Metadata-Version: 2.4
Name: columnmatch
Version: 0.1.0
Summary: DataFrame-first fuzzy matching with character n-grams and cosine similarity.
Author-email: Mathew <mjacobconnect@gmail.com>
License-Expression: MIT
Project-URL: Homepage, https://github.com/mathewgit/columnmatch
Project-URL: Repository, https://github.com/mathewgit/columnmatch
Project-URL: Issues, https://github.com/mathewgit/columnmatch/issues
Keywords: fuzzy matching,pandas,cosine similarity,n-grams,record linkage
Classifier: Development Status :: 3 - Alpha
Classifier: Intended Audience :: Developers
Classifier: Intended Audience :: Science/Research
Classifier: Programming Language :: Python :: 3
Classifier: Programming Language :: Python :: 3 :: Only
Classifier: Programming Language :: Python :: 3.9
Classifier: Programming Language :: Python :: 3.10
Classifier: Programming Language :: Python :: 3.11
Classifier: Programming Language :: Python :: 3.12
Classifier: Topic :: Scientific/Engineering :: Information Analysis
Requires-Python: >=3.9
Description-Content-Type: text/markdown
License-File: LICENSE
Requires-Dist: pandas>=1.5
Provides-Extra: dev
Requires-Dist: pytest>=7.4; extra == "dev"
Requires-Dist: build>=1.2; extra == "dev"
Requires-Dist: twine>=5.1; extra == "dev"
Dynamic: license-file

# matchframe

DataFrame-first fuzzy matching for Python using **character n-grams** and **cosine similarity**, implemented from scratch (no RapidFuzz or external fuzzy libraries).

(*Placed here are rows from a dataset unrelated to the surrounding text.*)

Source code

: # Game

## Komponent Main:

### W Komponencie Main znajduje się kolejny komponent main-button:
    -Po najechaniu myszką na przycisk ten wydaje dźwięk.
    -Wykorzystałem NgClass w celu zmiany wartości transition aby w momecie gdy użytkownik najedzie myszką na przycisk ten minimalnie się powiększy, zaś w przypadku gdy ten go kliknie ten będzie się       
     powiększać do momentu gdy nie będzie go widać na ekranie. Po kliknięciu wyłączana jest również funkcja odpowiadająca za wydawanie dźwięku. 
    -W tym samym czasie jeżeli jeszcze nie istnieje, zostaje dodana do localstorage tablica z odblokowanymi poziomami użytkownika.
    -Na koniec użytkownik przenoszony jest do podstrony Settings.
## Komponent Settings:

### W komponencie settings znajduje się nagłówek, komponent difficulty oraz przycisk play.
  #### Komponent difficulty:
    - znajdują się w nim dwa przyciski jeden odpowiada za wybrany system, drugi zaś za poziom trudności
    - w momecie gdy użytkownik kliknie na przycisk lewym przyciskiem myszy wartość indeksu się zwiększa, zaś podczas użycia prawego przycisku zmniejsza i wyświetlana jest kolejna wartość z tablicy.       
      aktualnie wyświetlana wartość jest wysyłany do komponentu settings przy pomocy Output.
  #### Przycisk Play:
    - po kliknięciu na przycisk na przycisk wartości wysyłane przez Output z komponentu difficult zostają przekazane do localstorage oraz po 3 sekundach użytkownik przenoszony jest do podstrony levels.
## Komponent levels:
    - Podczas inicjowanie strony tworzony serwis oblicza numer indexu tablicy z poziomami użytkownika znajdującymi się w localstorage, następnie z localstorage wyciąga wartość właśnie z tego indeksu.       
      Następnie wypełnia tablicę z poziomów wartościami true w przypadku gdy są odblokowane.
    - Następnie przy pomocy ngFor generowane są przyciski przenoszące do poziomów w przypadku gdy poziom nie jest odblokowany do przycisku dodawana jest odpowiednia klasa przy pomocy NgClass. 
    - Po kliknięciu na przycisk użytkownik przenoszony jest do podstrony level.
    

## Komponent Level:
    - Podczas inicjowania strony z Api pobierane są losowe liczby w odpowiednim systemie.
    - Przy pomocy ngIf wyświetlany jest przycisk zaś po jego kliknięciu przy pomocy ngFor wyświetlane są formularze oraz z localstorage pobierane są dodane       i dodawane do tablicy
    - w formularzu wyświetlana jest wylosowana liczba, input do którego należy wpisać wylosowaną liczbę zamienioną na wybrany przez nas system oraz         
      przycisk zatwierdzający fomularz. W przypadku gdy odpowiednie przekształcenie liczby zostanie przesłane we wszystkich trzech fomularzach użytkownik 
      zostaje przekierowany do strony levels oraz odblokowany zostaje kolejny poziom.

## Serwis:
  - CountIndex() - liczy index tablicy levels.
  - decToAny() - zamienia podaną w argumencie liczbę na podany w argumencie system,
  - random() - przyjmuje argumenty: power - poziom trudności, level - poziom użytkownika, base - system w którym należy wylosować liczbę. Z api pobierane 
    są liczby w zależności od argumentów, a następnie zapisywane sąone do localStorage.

## Why this package exists

Many teams need practical matching between messy text columns in spreadsheets and data pipelines. `matchframe` focuses on:

- simple API for analysts and data engineers
- transparent scoring math
- clean pandas DataFrame input/output
- easy-to-read, production-ready Python code

## Features

- Accepts one DataFrame with two columns to compare
- Uses configurable character n-grams (`ngram_size`)
- Computes cosine similarity via sparse frequency vectors (`Counter`)
- Returns top matches with score %, rank, and decision label
- Friendly input validation and clear error messages

## Installation

### From source (current project)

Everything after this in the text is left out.